▶ **WHAT YOU NEED TO DO**
Below are the data; count the lines with the string "subj" in them and give that number only.

Source data

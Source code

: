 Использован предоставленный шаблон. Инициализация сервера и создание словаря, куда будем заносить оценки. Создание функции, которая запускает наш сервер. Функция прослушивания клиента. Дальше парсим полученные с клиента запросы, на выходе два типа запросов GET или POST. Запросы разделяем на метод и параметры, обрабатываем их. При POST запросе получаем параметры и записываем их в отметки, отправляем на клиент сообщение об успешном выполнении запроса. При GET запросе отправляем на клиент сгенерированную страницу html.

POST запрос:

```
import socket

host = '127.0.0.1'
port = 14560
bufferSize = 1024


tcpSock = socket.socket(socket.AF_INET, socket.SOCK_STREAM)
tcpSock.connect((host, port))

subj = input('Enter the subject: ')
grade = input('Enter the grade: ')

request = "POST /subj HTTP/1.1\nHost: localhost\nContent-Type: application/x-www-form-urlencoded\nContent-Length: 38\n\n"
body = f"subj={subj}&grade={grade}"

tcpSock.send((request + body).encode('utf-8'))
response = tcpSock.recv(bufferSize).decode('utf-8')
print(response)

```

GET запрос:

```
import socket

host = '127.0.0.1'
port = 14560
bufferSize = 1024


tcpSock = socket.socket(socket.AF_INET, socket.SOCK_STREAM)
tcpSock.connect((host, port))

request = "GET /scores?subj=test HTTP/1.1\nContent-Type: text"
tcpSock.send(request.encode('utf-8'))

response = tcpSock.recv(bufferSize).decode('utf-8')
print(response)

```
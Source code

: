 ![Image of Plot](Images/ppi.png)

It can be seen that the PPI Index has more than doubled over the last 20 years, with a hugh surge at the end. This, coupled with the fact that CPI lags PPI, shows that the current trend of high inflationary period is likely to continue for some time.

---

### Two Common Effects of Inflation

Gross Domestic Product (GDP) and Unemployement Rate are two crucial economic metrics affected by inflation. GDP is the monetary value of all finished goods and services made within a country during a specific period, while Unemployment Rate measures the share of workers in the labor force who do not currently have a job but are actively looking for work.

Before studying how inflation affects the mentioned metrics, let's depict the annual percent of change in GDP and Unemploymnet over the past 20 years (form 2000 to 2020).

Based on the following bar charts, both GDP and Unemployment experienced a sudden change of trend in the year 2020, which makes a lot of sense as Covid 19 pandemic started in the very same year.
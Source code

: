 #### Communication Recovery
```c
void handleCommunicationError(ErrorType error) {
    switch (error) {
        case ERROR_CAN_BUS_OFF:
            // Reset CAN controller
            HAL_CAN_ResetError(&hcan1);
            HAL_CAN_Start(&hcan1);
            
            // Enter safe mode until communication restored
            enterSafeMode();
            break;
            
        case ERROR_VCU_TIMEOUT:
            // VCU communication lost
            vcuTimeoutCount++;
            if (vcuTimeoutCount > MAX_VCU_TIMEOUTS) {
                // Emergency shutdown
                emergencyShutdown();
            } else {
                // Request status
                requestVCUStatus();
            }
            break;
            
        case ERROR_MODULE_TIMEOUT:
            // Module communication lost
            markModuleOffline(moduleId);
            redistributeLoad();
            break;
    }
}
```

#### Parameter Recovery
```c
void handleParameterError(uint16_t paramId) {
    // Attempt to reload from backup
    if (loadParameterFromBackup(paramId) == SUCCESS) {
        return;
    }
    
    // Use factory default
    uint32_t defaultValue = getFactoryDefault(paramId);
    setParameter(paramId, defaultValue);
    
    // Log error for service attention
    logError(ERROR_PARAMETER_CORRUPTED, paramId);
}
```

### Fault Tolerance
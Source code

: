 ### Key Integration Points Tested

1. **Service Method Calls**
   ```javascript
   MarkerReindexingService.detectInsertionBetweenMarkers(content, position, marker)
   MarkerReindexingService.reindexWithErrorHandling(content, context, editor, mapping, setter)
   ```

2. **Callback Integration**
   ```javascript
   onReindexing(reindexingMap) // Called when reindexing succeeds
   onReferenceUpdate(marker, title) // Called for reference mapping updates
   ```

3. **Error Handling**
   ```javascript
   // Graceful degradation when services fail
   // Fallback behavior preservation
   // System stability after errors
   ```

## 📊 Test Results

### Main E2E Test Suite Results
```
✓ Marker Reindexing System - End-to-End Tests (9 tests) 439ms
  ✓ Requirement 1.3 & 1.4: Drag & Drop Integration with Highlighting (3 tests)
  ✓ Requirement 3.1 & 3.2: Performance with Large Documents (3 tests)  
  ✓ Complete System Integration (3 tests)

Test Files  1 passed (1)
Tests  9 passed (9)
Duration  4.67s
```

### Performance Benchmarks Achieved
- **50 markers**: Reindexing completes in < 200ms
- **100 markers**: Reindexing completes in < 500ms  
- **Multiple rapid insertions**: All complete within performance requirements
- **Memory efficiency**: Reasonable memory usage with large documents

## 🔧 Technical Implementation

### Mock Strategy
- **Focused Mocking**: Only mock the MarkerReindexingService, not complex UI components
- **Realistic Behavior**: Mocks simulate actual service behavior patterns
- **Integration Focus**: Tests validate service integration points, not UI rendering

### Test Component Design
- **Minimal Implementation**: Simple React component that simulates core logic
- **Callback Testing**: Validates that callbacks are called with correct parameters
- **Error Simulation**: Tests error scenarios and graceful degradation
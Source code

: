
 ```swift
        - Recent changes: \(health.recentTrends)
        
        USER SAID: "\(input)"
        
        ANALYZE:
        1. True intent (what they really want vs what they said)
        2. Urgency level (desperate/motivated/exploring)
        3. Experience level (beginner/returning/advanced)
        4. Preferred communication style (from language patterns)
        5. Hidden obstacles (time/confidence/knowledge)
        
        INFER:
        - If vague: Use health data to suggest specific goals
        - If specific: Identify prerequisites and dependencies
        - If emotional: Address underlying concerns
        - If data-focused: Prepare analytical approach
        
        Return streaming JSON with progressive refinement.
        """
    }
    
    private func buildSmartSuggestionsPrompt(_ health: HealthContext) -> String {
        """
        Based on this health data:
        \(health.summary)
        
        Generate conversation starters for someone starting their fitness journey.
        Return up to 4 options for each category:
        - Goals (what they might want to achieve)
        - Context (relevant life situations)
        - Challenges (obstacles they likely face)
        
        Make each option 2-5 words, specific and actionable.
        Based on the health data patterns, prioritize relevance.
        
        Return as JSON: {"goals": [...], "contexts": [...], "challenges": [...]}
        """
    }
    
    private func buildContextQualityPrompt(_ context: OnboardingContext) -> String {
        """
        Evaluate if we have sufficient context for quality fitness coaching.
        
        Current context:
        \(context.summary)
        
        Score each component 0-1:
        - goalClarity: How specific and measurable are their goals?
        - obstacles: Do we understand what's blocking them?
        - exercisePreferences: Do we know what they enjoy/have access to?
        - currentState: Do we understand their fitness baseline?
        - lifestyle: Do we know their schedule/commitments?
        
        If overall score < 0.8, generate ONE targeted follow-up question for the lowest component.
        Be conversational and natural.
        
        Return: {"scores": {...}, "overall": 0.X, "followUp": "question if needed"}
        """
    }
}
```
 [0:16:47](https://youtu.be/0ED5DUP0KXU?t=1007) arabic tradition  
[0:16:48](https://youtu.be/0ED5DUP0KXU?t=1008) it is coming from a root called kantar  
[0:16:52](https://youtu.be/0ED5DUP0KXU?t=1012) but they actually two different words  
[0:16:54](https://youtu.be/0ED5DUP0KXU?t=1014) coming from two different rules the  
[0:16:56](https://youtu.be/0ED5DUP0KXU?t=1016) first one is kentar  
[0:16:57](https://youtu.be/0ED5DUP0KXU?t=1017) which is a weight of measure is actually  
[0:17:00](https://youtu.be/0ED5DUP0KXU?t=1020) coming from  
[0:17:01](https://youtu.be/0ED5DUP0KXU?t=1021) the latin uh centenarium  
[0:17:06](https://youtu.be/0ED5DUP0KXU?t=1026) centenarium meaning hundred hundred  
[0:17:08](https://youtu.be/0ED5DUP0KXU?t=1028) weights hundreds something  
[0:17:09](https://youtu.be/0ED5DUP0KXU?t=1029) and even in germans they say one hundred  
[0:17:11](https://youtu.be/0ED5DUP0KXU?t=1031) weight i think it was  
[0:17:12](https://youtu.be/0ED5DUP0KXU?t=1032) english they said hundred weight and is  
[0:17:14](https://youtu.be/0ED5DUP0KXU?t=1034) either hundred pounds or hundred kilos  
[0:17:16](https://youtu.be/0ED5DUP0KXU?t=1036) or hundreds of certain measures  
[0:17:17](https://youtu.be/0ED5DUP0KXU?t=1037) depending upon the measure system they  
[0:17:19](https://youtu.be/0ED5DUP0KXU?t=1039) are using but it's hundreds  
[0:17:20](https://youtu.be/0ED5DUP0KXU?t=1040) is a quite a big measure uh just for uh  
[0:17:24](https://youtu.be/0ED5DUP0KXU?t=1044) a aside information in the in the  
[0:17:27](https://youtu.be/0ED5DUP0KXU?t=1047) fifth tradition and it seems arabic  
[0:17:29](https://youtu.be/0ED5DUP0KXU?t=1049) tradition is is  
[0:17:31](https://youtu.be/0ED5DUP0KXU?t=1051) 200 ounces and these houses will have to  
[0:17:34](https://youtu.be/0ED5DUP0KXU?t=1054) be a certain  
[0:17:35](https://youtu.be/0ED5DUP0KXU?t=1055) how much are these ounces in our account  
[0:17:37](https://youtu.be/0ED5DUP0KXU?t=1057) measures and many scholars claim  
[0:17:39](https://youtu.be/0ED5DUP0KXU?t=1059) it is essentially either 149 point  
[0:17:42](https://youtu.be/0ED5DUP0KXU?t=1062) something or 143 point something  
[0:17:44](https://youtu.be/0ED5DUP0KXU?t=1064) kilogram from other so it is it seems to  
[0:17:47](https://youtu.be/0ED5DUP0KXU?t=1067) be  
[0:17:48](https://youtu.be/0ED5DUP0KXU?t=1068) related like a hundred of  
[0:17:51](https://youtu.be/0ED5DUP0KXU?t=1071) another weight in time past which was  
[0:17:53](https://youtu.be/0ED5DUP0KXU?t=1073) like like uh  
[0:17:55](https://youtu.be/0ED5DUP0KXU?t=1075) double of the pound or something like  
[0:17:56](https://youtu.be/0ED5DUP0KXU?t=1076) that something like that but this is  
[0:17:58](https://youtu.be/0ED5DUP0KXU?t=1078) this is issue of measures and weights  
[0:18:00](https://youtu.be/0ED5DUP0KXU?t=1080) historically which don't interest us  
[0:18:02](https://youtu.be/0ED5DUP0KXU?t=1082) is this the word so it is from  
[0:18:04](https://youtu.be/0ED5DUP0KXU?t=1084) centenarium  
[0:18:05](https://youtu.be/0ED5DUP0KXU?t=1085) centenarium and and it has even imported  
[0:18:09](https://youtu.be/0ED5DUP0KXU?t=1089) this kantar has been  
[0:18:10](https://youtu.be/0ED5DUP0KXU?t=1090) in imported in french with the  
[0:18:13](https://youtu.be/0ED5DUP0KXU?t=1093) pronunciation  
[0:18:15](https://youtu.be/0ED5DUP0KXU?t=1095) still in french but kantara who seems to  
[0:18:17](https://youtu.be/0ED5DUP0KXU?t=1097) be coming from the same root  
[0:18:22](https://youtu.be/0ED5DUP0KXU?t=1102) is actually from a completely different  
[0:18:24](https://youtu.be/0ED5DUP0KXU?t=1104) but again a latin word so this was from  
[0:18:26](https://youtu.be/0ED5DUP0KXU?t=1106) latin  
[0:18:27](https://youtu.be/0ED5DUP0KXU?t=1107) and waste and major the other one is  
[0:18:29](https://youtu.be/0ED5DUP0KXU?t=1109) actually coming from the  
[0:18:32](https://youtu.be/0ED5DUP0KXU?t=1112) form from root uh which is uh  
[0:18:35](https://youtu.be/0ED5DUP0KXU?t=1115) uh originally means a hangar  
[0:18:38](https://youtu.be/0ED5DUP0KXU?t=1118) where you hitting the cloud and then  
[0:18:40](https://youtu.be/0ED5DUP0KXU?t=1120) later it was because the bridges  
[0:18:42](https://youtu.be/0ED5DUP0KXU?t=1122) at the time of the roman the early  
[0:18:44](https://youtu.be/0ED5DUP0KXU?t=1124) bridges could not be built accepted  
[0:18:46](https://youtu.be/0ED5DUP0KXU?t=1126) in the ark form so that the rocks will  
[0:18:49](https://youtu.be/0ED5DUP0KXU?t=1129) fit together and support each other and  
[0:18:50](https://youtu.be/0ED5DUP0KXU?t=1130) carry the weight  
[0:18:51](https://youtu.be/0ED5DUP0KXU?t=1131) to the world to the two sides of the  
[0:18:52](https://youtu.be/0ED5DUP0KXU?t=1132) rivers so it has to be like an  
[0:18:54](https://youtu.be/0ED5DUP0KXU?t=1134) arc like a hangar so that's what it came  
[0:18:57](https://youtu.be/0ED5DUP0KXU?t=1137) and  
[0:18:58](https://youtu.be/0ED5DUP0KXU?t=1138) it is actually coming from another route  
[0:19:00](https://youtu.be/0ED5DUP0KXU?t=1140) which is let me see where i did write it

▶ **RESPONSE BELOW**
4